• **Prompt**
Copy the records below word for word, from the first line through the line that contains "анализ продовольственных расходов", and leave out any pictures.

• **Study material**

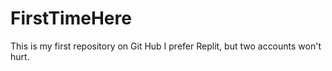 # FirstTimeHere
This is my first repository on Git Hub I prefer Replit, but two accounts won't hurt.
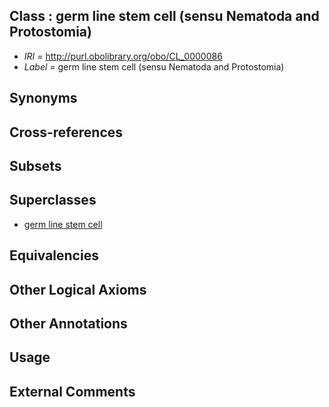 
## Class : germ line stem cell (sensu Nematoda and Protostomia)

 * *IRI* = http://purl.obolibrary.org/obo/CL_0000086
 * *Label* = germ line stem cell (sensu Nematoda and Protostomia)

## Synonyms


## Cross-references


## Subsets


## Superclasses

 * [germ line stem cell](../../CL/14/CL_0000014.md)

## Equivalencies


## Other Logical Axioms


## Other Annotations


## Usage


## External Comments

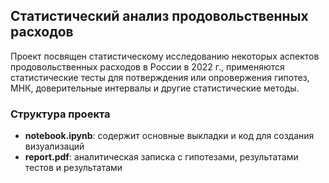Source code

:## Статистический анализ продовольственных расходов

Проект посвящен статистическому исследованию некоторых аспектов продовольственных расходов в России в 2022 г., применяются статистические тесты для потверждения или опровержения гипотез, МНК, доверительные интервалы и другие статистические методы.

### Структура проекта

- **notebook.ipynb**: содержит основные выкладки и код для создания визуализаций
- **report.pdf**:  аналитическая записка с гипотезами, результатами тестов и результатами
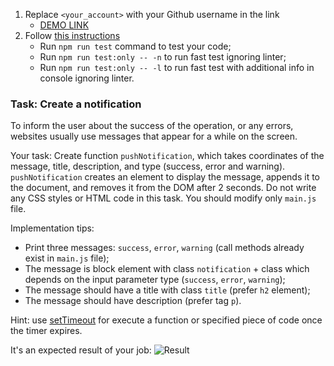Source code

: 1. Replace `<your_account>` with your Github username in the link
    - [DEMO LINK](https://MarkShapka.github.io/js_notification_DOM/)
2. Follow [this instructions](https://mate-academy.github.io/layout_task-guideline/)
    - Run `npm run test` command to test your code;
    - Run `npm run test:only -- -n` to run fast test ignoring linter;
    - Run `npm run test:only -- -l` to run fast test with additional info in console ignoring linter.

### Task: Create a notification

To inform the user about the success of the operation, or any errors, websites usually use messages that appear for a while on the screen.

Your task: Create function `pushNotification`, which takes coordinates of the message, title, description, and type 
(success, error and warning). `pushNotification` creates an element to display the message, appends it to the document, and removes it from the DOM after 2 seconds.
Do not write any CSS styles or HTML code in this task. You should modify only `main.js` file.

Implementation tips:
- Print three messages: `success`, `error`, `warning` (call methods already exist in `main.js` file);
- The message is block element with class `notification` + class which depends on the input parameter type (`success`, `error`, `warning`); 
- The message should have a title with class `title` (prefer `h2` element);
- The message should have description (prefer tag `p`).

Hint: use [setTimeout](https://developer.mozilla.org/en-US/docs/Web/API/WindowOrWorkerGlobalScope/setTimeout) for execute a function or specified piece of code once the timer expires.

It's an expected result of your job:
![Result](./src/images/result.png)
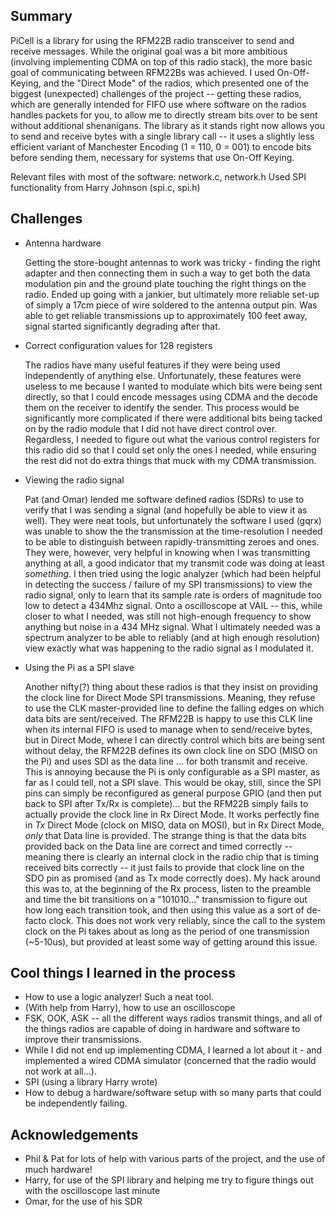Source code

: ## Summary

PiCell is a library for using the RFM22B radio transceiver to send and receive messages. While the original goal was a bit more ambitious (involving implementing CDMA on top of this radio stack), the more basic goal of communicating between RFM22Bs was achieved. I used On-Off-Keying, and the "Direct Mode" of the radios, which presented one of the biggest (unexpected) challenges of the project -- getting these radios, which are generally intended for FIFO use where software on the radios handles packets for you, to allow me to directly stream bits over to be sent without additional shenanigans. The library as it stands right now allows you to send and receive bytes with a single library call -- it uses a slightly less efficient variant of Manchester Encoding (1 = 110, 0 = 001) to encode bits before sending them, necessary for systems that use On-Off Keying. 

Relevant files with most of the software: network.c, network.h
Used SPI functionality from Harry Johnson (spi.c, spi.h)

## Challenges
* Antenna hardware
    
    Getting the store-bought antennas to work was tricky - finding the right adapter and then connecting them in such a way to get both the data modulation pin and the ground plate touching the right things on the radio. Ended up going with a jankier, but ultimately more reliable set-up of simply a 17cm piece of wire soldered to the antenna output pin. Was able to get reliable transmissions up to approximately 100 feet away, signal started significantly degrading after that. 

* Correct configuration values for 128 registers

    The radios have many useful features if they were being used independently of anything else. Unfortunately, these features were useless to me because I wanted to modulate which bits were being sent directly, so that I could encode messages using CDMA and the decode them on the receiver to identify the sender. This process would be significantly more complicated if there were additional bits being tacked on by the radio module that I did not have direct control over. Regardless, I needed to figure out what the various control registers for this radio did so that I could set only the ones I needed, while ensuring the rest did not do extra things that muck with my CDMA transmission. 

* Viewing the radio signal
    
    Pat (and Omar) lended me software defined radios (SDRs) to use to verify that I was sending a signal (and hopefully be able to view it as well). They were neat tools, but unfortunately the software I used (gqrx) was unable to show the the transmission at the time-resolution I needed to be able to distinguish between rapidly-transmitting zeroes and ones. They were, however, very helpful in knowing when I was transmitting anything at all, a good indicator that my transmit code was doing at least _something_. I then tried using the logic analyzer (which had been helpful in detecting the success / failure of my SPI transmissions) to view the radio signal, only to learn that its sample rate is orders of magnitude too low to detect a 434Mhz signal. Onto a oscilloscope at VAIL -- this, while closer to what I needed, was still not high-enough frequency to show anything but noise in a 434 MHz signal. What I ultimately needed was a spectrum analyzer to be able to reliably (and at high enough resolution) view exactly what was happening to the radio signal as I modulated it.  

* Using the Pi as a SPI slave

    Another nifty(?) thing about these radios is that they insist on providing the clock line for Direct Mode SPI transmissions. Meaning, they refuse to use the CLK master-provided line to define the falling edges on which data bits are sent/received. The RFM22B is happy to use this CLK line when its internal FIFO is used to manage when to send/receive bytes, but in Direct Mode, where I can directly control which bits are being sent without delay, the RFM22B defines its own clock line on SDO (MISO on the Pi) and uses SDI as the data line ... for both transmit and receive. This is annoying because the Pi is only configurable as a SPI master, as far as I could tell, not a SPI slave. This would be okay, still, since the SPI pins can simply be reconfigured as general purpose GPIO (and then put back to SPI after Tx/Rx is complete)... but the RFM22B simply fails to actually provide the clock line in Rx Direct Mode. It works perfectly fine in *Tx* Direct Mode (clock on MISO, data on MOSI), but in Rx Direct Mode, _only_ that Data line is provided. The strange thing is that the data bits provided back on the Data line are correct and timed correctly -- meaning there is clearly an internal clock in the radio chip that is timing received bits correctly -- it just fails to provide that clock line on the SDO pin as promised (and as Tx mode correctly does). My hack around this was to, at the beginning of the Rx process, listen to the preamble and time the bit transitions on a "101010..." transmission to figure out how long each transition took, and then using this value as a sort of de-facto clock. This does not work very reliably, since the call to the system clock on the Pi takes about as long as the period of one transmission (~5-10us), but provided at least some way of getting around this issue. 

## Cool things I learned in the process
* How to use a logic analyzer! Such a neat tool.
* (With help from Harry), how to use an oscilloscope
* FSK, OOK, ASK -- all the different ways radios transmit things, and all of the things radios are capable of doing in hardware and software to improve their transmissions.
* While I did not end up implementing CDMA, I learned a lot about it - and implemented a wired CDMA simulator (concerned that the radio would not work at all...).
* SPI (using a library Harry wrote) 
* How to debug a hardware/software setup with so many parts that could be independently failing.

## Acknowledgements
* Phil & Pat for lots of help with various parts of the project, and the use of much hardware!
* Harry, for use of the SPI library and helping me try to figure things out with the oscilloscope last minute
* Omar, for the use of his SDR
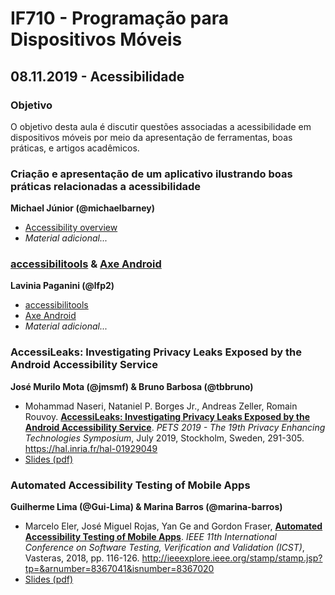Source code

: # IF710 - Programação para Dispositivos Móveis

## 08.11.2019 - Acessibilidade

### Objetivo

O objetivo desta aula é discutir questões associadas a acessibilidade em dispositivos móveis por meio da apresentação de ferramentas, boas práticas, e artigos acadêmicos. 

### Criação e apresentação de um aplicativo ilustrando boas práticas relacionadas a acessibilidade 
**Michael Júnior (@michaelbarney)**

- [Accessibility overview](https://developer.android.com/guide/topics/ui/accessibility)
- _Material adicional..._

### [accessibilitools](https://github.com/novoda/accessibilitools) & [Axe Android](https://github.com/dequelabs/axe-android)
**Lavinia Paganini (@lfp2)**

- [accessibilitools](https://github.com/novoda/accessibilitools)
- [Axe Android](https://github.com/dequelabs/axe-android)
- _Material adicional..._

### AccessiLeaks: Investigating Privacy Leaks Exposed by the Android Accessibility Service
**José Murilo Mota (@jmsmf) & Bruno Barbosa (@tbbruno)**

- Mohammad Naseri, Nataniel P. Borges Jr., Andreas Zeller, Romain Rouvoy. [**AccessiLeaks: Investigating Privacy Leaks Exposed by the Android Accessibility Service**](https://hal.inria.fr/hal-01929049). *PETS 2019 - The 19th Privacy Enhancing Technologies Symposium*, July 2019, Stockholm, Sweden, 291-305. https://hal.inria.fr/hal-01929049
- [Slides (pdf)](accessileaks.pdf)

### Automated Accessibility Testing of Mobile Apps
**Guilherme Lima (@Gui-Lima) & Marina Barros (@marina-barros)**

- Marcelo Eler, José Miguel Rojas, Yan Ge and Gordon Fraser, [**Automated Accessibility Testing of Mobile Apps**](http://ieeexplore.ieee.org/stamp/stamp.jsp?tp=&arnumber=8367041&isnumber=8367020). *IEEE 11th International Conference on Software Testing, Verification and Validation (ICST)*, Vasteras, 2018, pp. 116-126. http://ieeexplore.ieee.org/stamp/stamp.jsp?tp=&arnumber=8367041&isnumber=8367020
- [Slides (pdf)](MATE.pdf)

• **Problem solution**
 # FirstTimeHere
This is my first repository on Git Hub I prefer Replit, but two accounts won't hurt.
## Class : germ line stem cell (sensu Nematoda and Protostomia)

 * *IRI* = http://purl.obolibrary.org/obo/CL_0000086
 * *Label* = germ line stem cell (sensu Nematoda and Protostomia)

## Synonyms


## Cross-references


## Subsets


## Superclasses

 * [germ line stem cell](../../CL/14/CL_0000014.md)

## Equivalencies


## Other Logical Axioms


## Other Annotations


## Usage


## External Comments

Source code

:## Статистический анализ продовольственных расходов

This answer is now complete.